Top of THE RECORDS

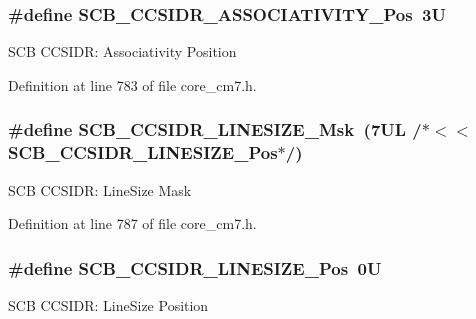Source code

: \subsubsection[{\texorpdfstring{S\+C\+B\+\_\+\+C\+C\+S\+I\+D\+R\+\_\+\+A\+S\+S\+O\+C\+I\+A\+T\+I\+V\+I\+T\+Y\+\_\+\+Pos}{SCB_CCSIDR_ASSOCIATIVITY_Pos}}]{\setlength{\rightskip}{0pt plus 5cm}\#define S\+C\+B\+\_\+\+C\+C\+S\+I\+D\+R\+\_\+\+A\+S\+S\+O\+C\+I\+A\+T\+I\+V\+I\+T\+Y\+\_\+\+Pos~3U}\hypertarget{group___c_m_s_i_s___s_c_b_gae67f2f83976b819fb3039fc35cfef0fb}{}\label{group___c_m_s_i_s___s_c_b_gae67f2f83976b819fb3039fc35cfef0fb}
S\+CB C\+C\+S\+I\+DR\+: Associativity Position 

Definition at line 783 of file core\+\_\+cm7.\+h.

\subsubsection[{\texorpdfstring{S\+C\+B\+\_\+\+C\+C\+S\+I\+D\+R\+\_\+\+L\+I\+N\+E\+S\+I\+Z\+E\+\_\+\+Msk}{SCB_CCSIDR_LINESIZE_Msk}}]{\setlength{\rightskip}{0pt plus 5cm}\#define S\+C\+B\+\_\+\+C\+C\+S\+I\+D\+R\+\_\+\+L\+I\+N\+E\+S\+I\+Z\+E\+\_\+\+Msk~(7\+U\+L /$\ast$$<$$<$ S\+C\+B\+\_\+\+C\+C\+S\+I\+D\+R\+\_\+\+L\+I\+N\+E\+S\+I\+Z\+E\+\_\+\+Pos$\ast$/)}\hypertarget{group___c_m_s_i_s___s_c_b_ga07b3bdffe4c289b9c19c70cf698499da}{}\label{group___c_m_s_i_s___s_c_b_ga07b3bdffe4c289b9c19c70cf698499da}
S\+CB C\+C\+S\+I\+DR\+: Line\+Size Mask 

Definition at line 787 of file core\+\_\+cm7.\+h.

\subsubsection[{\texorpdfstring{S\+C\+B\+\_\+\+C\+C\+S\+I\+D\+R\+\_\+\+L\+I\+N\+E\+S\+I\+Z\+E\+\_\+\+Pos}{SCB_CCSIDR_LINESIZE_Pos}}]{\setlength{\rightskip}{0pt plus 5cm}\#define S\+C\+B\+\_\+\+C\+C\+S\+I\+D\+R\+\_\+\+L\+I\+N\+E\+S\+I\+Z\+E\+\_\+\+Pos~0U}\hypertarget{group___c_m_s_i_s___s_c_b_ga750388e1509b36d35568a68a7a1e1ff7}{}\label{group___c_m_s_i_s___s_c_b_ga750388e1509b36d35568a68a7a1e1ff7}
S\+CB C\+C\+S\+I\+DR\+: Line\+Size Position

Bottom of THE RECORDS

Could you output every record above exactly as it appears, without the pictures?

◆ **EXERCISE ANSWER**:
Source code

: \subsubsection[{\texorpdfstring{S\+C\+B\+\_\+\+C\+C\+S\+I\+D\+R\+\_\+\+A\+S\+S\+O\+C\+I\+A\+T\+I\+V\+I\+T\+Y\+\_\+\+Pos}{SCB_CCSIDR_ASSOCIATIVITY_Pos}}]{\setlength{\rightskip}{0pt plus 5cm}\#define S\+C\+B\+\_\+\+C\+C\+S\+I\+D\+R\+\_\+\+A\+S\+S\+O\+C\+I\+A\+T\+I\+V\+I\+T\+Y\+\_\+\+Pos~3U}\hypertarget{group___c_m_s_i_s___s_c_b_gae67f2f83976b819fb3039fc35cfef0fb}{}\label{group___c_m_s_i_s___s_c_b_gae67f2f83976b819fb3039fc35cfef0fb}
S\+CB C\+C\+S\+I\+DR\+: Associativity Position 

Definition at line 783 of file core\+\_\+cm7.\+h.

\subsubsection[{\texorpdfstring{S\+C\+B\+\_\+\+C\+C\+S\+I\+D\+R\+\_\+\+L\+I\+N\+E\+S\+I\+Z\+E\+\_\+\+Msk}{SCB_CCSIDR_LINESIZE_Msk}}]{\setlength{\rightskip}{0pt plus 5cm}\#define S\+C\+B\+\_\+\+C\+C\+S\+I\+D\+R\+\_\+\+L\+I\+N\+E\+S\+I\+Z\+E\+\_\+\+Msk~(7\+U\+L /$\ast$$<$$<$ S\+C\+B\+\_\+\+C\+C\+S\+I\+D\+R\+\_\+\+L\+I\+N\+E\+S\+I\+Z\+E\+\_\+\+Pos$\ast$/)}\hypertarget{group___c_m_s_i_s___s_c_b_ga07b3bdffe4c289b9c19c70cf698499da}{}\label{group___c_m_s_i_s___s_c_b_ga07b3bdffe4c289b9c19c70cf698499da}
S\+CB C\+C\+S\+I\+DR\+: Line\+Size Mask 

Definition at line 787 of file core\+\_\+cm7.\+h.

\subsubsection[{\texorpdfstring{S\+C\+B\+\_\+\+C\+C\+S\+I\+D\+R\+\_\+\+L\+I\+N\+E\+S\+I\+Z\+E\+\_\+\+Pos}{SCB_CCSIDR_LINESIZE_Pos}}]{\setlength{\rightskip}{0pt plus 5cm}\#define S\+C\+B\+\_\+\+C\+C\+S\+I\+D\+R\+\_\+\+L\+I\+N\+E\+S\+I\+Z\+E\+\_\+\+Pos~0U}\hypertarget{group___c_m_s_i_s___s_c_b_ga750388e1509b36d35568a68a7a1e1ff7}{}\label{group___c_m_s_i_s___s_c_b_ga750388e1509b36d35568a68a7a1e1ff7}
S\+CB C\+C\+S\+I\+DR\+: Line\+Size Position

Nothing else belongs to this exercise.